A word-for-word copy of the entries, with the images left out, is what you should write.

● Input
BEGIN

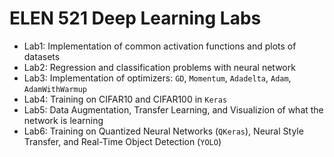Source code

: # ELEN 521 Deep Learning Labs

- Lab1: Implementation of common activation functions and plots of datasets
- Lab2: Regression and classification problems with neural network
- Lab3: Implementation of optimizers: `GD`, `Momentum`, `Adadelta`, `Adam`, `AdamWithWarmup`
- Lab4: Training on CIFAR10 and CIFAR100 in `Keras`
- Lab5: Data Augmentation, Transfer Learning, and Visualizion of what the network is learning
- Lab6: Training on Quantized Neural Networks (`QKeras`), Neural Style Transfer, and Real-Time Object Detection (`YOLO`)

END

● Response below
Source code

: # ELEN 521 Deep Learning Labs

- Lab1: Implementation of common activation functions and plots of datasets
- Lab2: Regression and classification problems with neural network
- Lab3: Implementation of optimizers: `GD`, `Momentum`, `Adadelta`, `Adam`, `AdamWithWarmup`
- Lab4: Training on CIFAR10 and CIFAR100 in `Keras`
- Lab5: Data Augmentation, Transfer Learning, and Visualizion of what the network is learning
- Lab6: Training on Quantized Neural Networks (`QKeras`), Neural Style Transfer, and Real-Time Object Detection (`YOLO`)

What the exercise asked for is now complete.